At this stage Aquaya’s cost data collection and cost modeling is near-final, and this allows us to compare cost estimates for different options within any of the study locations. Again taking the example of Nakuru, this graph shows estimated annualised lifecycle costs (“household-facing costs”), in $ per annum per toilet, for 5 possible solutions:

Notes: costs for one-door toilet, pour-flush to lined pit option shows manual emptying costs under best case scenario.

The two estimates for container-based sanitation (CBS) are assuming current service delivery costs (“worst-case”) and lower per-toilet service delivery costs projected if scale-up is achieved (“best-case”). This has no impact on capital costs (CAPEX), but has some impact on subsequent recurrent costs (OPEX).
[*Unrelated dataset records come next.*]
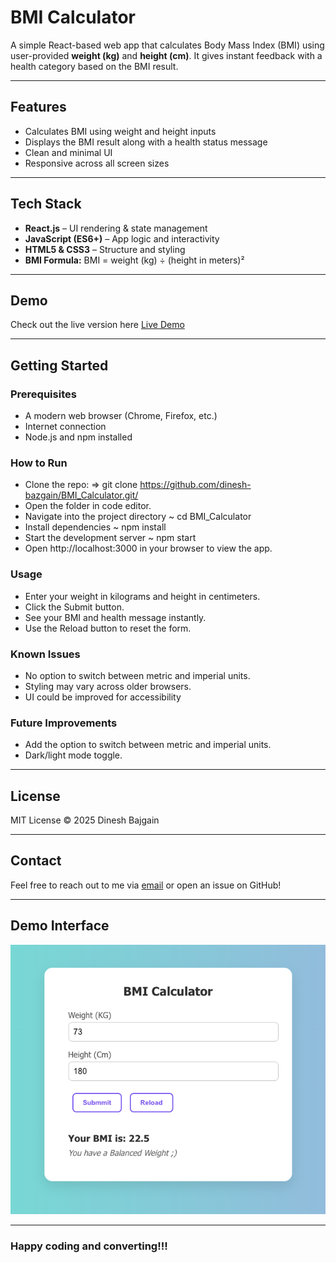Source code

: # BMI Calculator

A simple React-based web app that calculates Body Mass Index (BMI) using user-provided **weight (kg)** and **height (cm)**. It gives instant feedback with a health category based on the BMI result.

---

## Features

- Calculates BMI using weight and height inputs
- Displays the BMI result along with a health status message
- Clean and minimal UI
- Responsive across all screen sizes

---

## Tech Stack

- **React.js** – UI rendering & state management
- **JavaScript (ES6+)** – App logic and interactivity
- **HTML5 & CSS3** – Structure and styling
- **BMI Formula:**  BMI = weight (kg) ÷ (height in meters)²

---

## Demo

Check out the live version here [Live Demo](https://bmi-calculator-by-mrbajgain.netlify.app/)

---

## Getting Started

### Prerequisites

- A modern web browser (Chrome, Firefox, etc.)
- Internet connection
- Node.js and npm installed

### How to Run

- Clone the repo: => git clone https://github.com/dinesh-bazgain/BMI_Calculator.git/
- Open the folder in code editor.
- Navigate into the project directory
  ~ cd BMI_Calculator
- Install dependencies
  ~ npm install
- Start the development server
  ~ npm start
- Open http://localhost:3000 in your browser to view the app.

### Usage

- Enter your weight in kilograms and height in centimeters.
- Click the Submit button.
- See your BMI and health message instantly.
- Use the Reload button to reset the form.

### Known Issues

- No option to switch between metric and imperial units.
- Styling may vary across older browsers.
- UI could be improved for accessibility

### Future Improvements

- Add the option to switch between metric and imperial units.
- Dark/light mode toggle.

---

## License

MIT License © 2025 Dinesh Bajgain

---

## Contact

Feel free to reach out to me via [email](dinesh.bazgain@gmail.com) or open an issue on GitHub!

---

## Demo Interface

![Demo image of the project](/assets/images/demo_image.png)

---

### Happy coding and converting!!!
It’s important to note that these findings are for Nakuru, and are not generalisable to other locations: Aquaya’s data is indicating differences in cost rankings between the five cities (Nakuru, Kisumu and Malindi in Kenya; Accra in Ghana; and Rangpur in Bangladesh). For example, in Kisumu, sewerage options are much more costly than in Nakuru, because the existing sewer network is much less developed.

While the cost data collection and modelling is well-advanced, the researchers are still in the middle of data collection on willingness-to-pay (WTP). They’re using two approaches to this: with large samples and across all cities, they’re assessing stated WTP for each option, using an approach known as “contingent valuation”. But in a subset of the sample, they’re also using real-money experimental methods to assess revealed (i.e actual) WTP. This is generally considered a more reliable method, and will allow validation of the stated WTP findings. Unfortunately, assessing revealed WTP is very expensive for high-cost items like toilets and sewer connection (because you’ve got to offer different levels of actual subsidy): this is why we haven’t been able to apply this method across the whole study.
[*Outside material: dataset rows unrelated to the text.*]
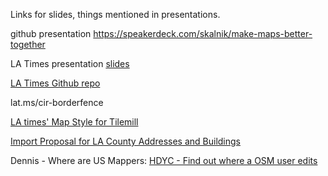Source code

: 
Links for slides, things mentioned in presentations. 

github presentation
https://speakerdeck.com/skalnik/make-maps-better-together

LA Times presentation
[slides](lat.ms/sotm2014)


[LA Times Github repo](github.com/datadesk)


lat.ms/cir-borderfence 


[LA times' Map Style for Tilemill](https://github.com/datadesk/osm-quiet-la)


[Import Proposal for LA County Addresses and Buildings](http://wiki.openstreetmap.org/wiki/Import/Catalogue/Los_Angeles_County_Buildings)

Dennis - Where are US Mappers: 
[HDYC - Find out where a OSM user edits](http://hdyc.neis-one.org/)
Staff from Clean Team Ghana explain their container-based toilets.

So this research – expertly designed and delivered by the Aquaya team led by Ranjiv Khush, Rachel Peletz and Caroline Delaire – is generating detailed and fascinating findings, which we hope will make a very significant contribution to the state of knowledge around the costs and financial viability of different slum sanitation solutions. Here I’ve presented just a tantalising taster of what’s emerging: it’s frustrating to have all this fascinating data and analysis just sitting on our hard drives, we want to get it out there!

But we put it out there with a warning attached: these are just preliminary findings, more data is coming in, the analysis is incomplete and continues… anything reported here might change by the time the final reports come out in December 2019.

So please don’t plan any multi-billion dollar investments on the basis of this. Not just yet!